In the 1970's soaring prices of oil and other commodities led to stagflation - a combination of high inflation and high unemployment, which left no good policy options. If the Fed cut interest rates to create jobs, it risked causing an inflationary spiral; if it raised interest rates to bring inflation down, it would further increase unemployment.
Can it happen again?
Last week fears of a return to stagflation sent stock prices to a five-month low. What few seem to have noticed, however, is that a mild form of stagflation - rising inflation in an economy still well short of full employment - has already arrived.
True, measured unemployment isn't bad by historical standards, and inflation is in the low single digits. But inflation is creeping up, and it's doing so despite a labor market that is in worse shape than the official unemployment rate suggests.
Let's start with the jobs picture. The official unemployment rate is 5.2 percent - roughly equal to the average for the Clinton years.

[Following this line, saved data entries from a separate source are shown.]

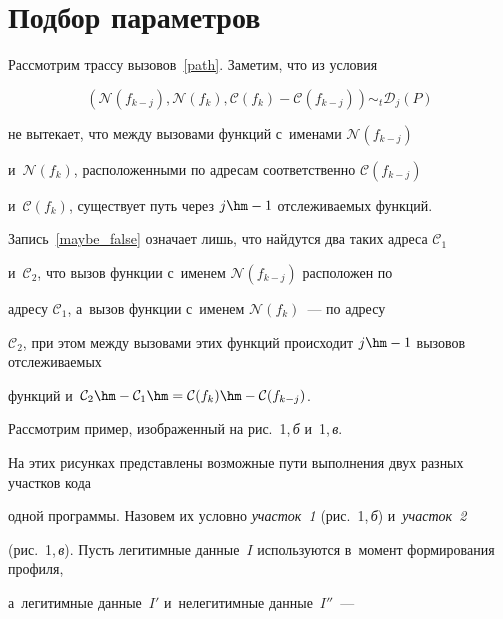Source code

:\section{Подбор параметров}







Рассмотрим трассу вызовов~\eqref{path}. Заметим, что из условия

\begin{equation}

\label{maybe_false}

\left(\mathcal{N}\left(f_{k-j}\right),\mathcal{N}\left(f_{k}\right), \mathcal{C}\left(f_{k}\right)-

\mathcal{C}\left(f_{k-j}\right) \right)\sim_t \mathcal{D}_{j}(P)

\end{equation}

не вытекает, что между вызовами функций с~именами $\mathcal{N}(f_{k-j})$ 

и~$\mathcal{N}(f_{k})$, расположенными по адресам соответственно $\mathcal{C}(f_{k-j})$ 

и~$\mathcal{C}(f_{k})$, существует путь через $j\hm-1$ от\-сле\-жи\-ва\-емых функций. 

Запись~\eqref{maybe_false} означает лишь, что найдутся два таких адреса $\mathcal{C}_1$ 

и~$\mathcal{C}_2$, что вызов функции с~именем $\mathcal{N}(f_{k-j})$ расположен по 

адресу $\mathcal{C}_1$, а~вызов функции с~именем $\mathcal{N}(f_{k})$~--- по адресу 

$\mathcal{C}_2$, при этом между вызовами этих функций происходит $j\hm-1$ вызовов отслеживаемых 

функций и~$\mathcal{C}_2\hm-\mathcal{C}_1\hm=\mathcal{C}(f_{k})\hm-\mathcal{C}(f_{k-j})$. 

Рассмотрим пример, изображенный на рис.~1,\,\textit{б} и~1,\,\textit{в}. 

На этих рисунках пред\-став\-ле\-ны возможные пути выполнения двух разных участков кода 

одной программы. Назовем их условно \textit{участок~1} (рис.~1,\,\textit{б}) и~\textit{участок~2} 

(рис.~1,\,\textit{в}). Пусть легитимные данные~$I$ используются в~момент формирования профиля, 

а~легитимные данные~$I'$ и~нелегитимные данные~$I''$~---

But unemployment statistics only count those who are actively looking for jobs. Every other indicator shows a situation much less favorable to workers than that of the 1990's. A lower fraction of the adult population is employed; the average duration of unemployment - a rough indicator of how long it takes laid-off workers to find new jobs - is much higher than it was in the 1990's.
Above all, the weak job market leaves workers with no bargaining power, so they aren't getting ahead: wage increases have been minimal, and haven't kept up with inflation.